As Ed said the best thing to repair wood is wood. When patching wood take extra time to match the grain and wood color and have an exact fit, that can make your repair almost invisible


----------



## Shuja (Feb 10, 2014)

Yes .Thank you all. When I said I overshot I mean I did not turn soon enough to make a rectangular decorative groove. Sorry I could not upload a picture.


----------



## Shuja (Feb 10, 2014)

this is the photo


----------



## BinghamtonEd (Nov 30, 2011)

That one might be a tough fix, it looks like some pretty pronounced grain that will be on an exposed portion, and looks like it's already glued up. If you have a piece cut off from the end of that board, you may be able to match the grain. I'd still rout entirely across the piece for the patch, I think it'll be less noticeable than trying to square up the end of the groove and get a piece to fit perfectly.

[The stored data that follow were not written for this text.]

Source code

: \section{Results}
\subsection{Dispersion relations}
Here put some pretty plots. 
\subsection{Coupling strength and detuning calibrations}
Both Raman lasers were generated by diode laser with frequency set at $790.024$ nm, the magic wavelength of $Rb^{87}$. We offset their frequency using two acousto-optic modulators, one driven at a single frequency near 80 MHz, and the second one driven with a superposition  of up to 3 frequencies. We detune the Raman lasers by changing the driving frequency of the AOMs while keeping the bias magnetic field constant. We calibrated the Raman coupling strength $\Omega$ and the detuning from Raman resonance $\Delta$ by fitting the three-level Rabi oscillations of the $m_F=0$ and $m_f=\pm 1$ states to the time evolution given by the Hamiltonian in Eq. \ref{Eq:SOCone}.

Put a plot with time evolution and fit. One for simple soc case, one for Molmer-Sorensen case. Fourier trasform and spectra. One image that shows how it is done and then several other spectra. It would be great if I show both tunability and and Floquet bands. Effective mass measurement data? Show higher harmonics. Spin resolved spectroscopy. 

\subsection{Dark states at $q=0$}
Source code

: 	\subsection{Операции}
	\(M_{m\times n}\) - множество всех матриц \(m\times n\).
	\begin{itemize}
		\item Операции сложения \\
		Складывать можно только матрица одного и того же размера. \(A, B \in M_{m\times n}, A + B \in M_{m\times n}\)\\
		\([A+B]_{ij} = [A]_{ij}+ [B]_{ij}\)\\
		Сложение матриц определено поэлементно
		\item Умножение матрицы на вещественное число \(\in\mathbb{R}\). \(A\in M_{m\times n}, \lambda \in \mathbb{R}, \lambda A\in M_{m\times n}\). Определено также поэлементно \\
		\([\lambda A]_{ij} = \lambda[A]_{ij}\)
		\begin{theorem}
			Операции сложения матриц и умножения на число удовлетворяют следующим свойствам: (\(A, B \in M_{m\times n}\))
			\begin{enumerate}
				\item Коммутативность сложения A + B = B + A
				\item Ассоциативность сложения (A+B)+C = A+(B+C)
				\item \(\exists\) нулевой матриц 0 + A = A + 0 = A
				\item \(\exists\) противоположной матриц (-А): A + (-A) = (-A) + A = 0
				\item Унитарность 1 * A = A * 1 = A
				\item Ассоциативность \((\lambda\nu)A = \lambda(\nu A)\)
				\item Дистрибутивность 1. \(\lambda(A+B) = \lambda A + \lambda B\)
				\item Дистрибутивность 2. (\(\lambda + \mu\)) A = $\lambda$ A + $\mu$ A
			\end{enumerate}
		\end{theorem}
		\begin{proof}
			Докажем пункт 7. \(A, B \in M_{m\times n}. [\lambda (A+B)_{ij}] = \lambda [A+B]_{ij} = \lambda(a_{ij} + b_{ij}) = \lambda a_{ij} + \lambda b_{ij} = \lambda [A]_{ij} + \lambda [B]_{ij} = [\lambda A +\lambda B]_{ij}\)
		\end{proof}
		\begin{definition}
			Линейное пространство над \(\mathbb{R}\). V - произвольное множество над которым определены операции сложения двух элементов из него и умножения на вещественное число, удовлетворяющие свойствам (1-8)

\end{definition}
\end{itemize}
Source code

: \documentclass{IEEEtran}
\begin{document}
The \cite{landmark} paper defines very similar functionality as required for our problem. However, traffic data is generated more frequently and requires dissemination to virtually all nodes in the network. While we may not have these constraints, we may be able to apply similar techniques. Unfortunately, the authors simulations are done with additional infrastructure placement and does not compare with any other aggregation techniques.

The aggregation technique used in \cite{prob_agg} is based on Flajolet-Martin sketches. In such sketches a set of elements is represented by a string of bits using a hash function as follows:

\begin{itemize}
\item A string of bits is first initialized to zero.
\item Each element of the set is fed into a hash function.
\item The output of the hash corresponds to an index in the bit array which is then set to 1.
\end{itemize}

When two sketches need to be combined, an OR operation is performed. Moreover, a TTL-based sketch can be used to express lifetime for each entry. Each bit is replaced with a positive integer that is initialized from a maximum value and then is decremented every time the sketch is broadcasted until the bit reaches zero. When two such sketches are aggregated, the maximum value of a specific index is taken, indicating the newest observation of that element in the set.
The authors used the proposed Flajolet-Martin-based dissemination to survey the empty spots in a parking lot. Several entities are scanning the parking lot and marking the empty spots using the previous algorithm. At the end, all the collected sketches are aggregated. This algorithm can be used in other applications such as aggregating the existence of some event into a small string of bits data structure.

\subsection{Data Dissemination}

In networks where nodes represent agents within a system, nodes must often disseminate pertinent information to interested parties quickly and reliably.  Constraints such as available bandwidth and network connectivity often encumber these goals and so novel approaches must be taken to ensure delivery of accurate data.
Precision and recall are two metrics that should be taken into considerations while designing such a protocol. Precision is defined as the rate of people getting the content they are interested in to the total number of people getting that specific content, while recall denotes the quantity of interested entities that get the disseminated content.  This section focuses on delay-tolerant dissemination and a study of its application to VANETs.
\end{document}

Another thing to consider, what about widening all of the grooves, and adding a strip of contrasting wood (like the darker wood I see there) around the groove? If you can't hide it, highlight it. Make it look intentional.

What is this you're making here?


----------



## a1Jim (Aug 9, 2008)

Not sure what your making here,but if you can just us a planner and reduce the thickness of your wood and then you can start over.
you might cutout a templet to follow the design you want to route.

Like this










you use a router guide that looks like this.


----------



## jerryminer (Jun 15, 2014)

You could take a sharp chisel and cut a shallow recess as drawn here, and let in a grain-matched "Dutchman."


----------



## Shuja (Feb 10, 2014)

Thanks everybody. Lot of suggestions. Each as good as any.
I am making a day bed from various types of wood I was donated, found & bought. The pine wood is bought. The red sandal wood I was given-part of staircase railing, the black/brown lathed wood part of a broken camp cot. I bought the router after gluing because i found it hard to do the back rest. I should have done enough practice before trying on this. But I ended up with this.


----------



## BinghamtonEd (Nov 30, 2011)

So did you find a resolution? Where on the project is this error?


----------



## Shuja (Feb 10, 2014)

Sorry.
When I took the picture I did not have the router
The error is on the cross member on the left & right sides
I do not have any off cuts. I am actually searching in the second hand market for a similar piece.
I do not want to go with a contrasting color
Wish me luck


----------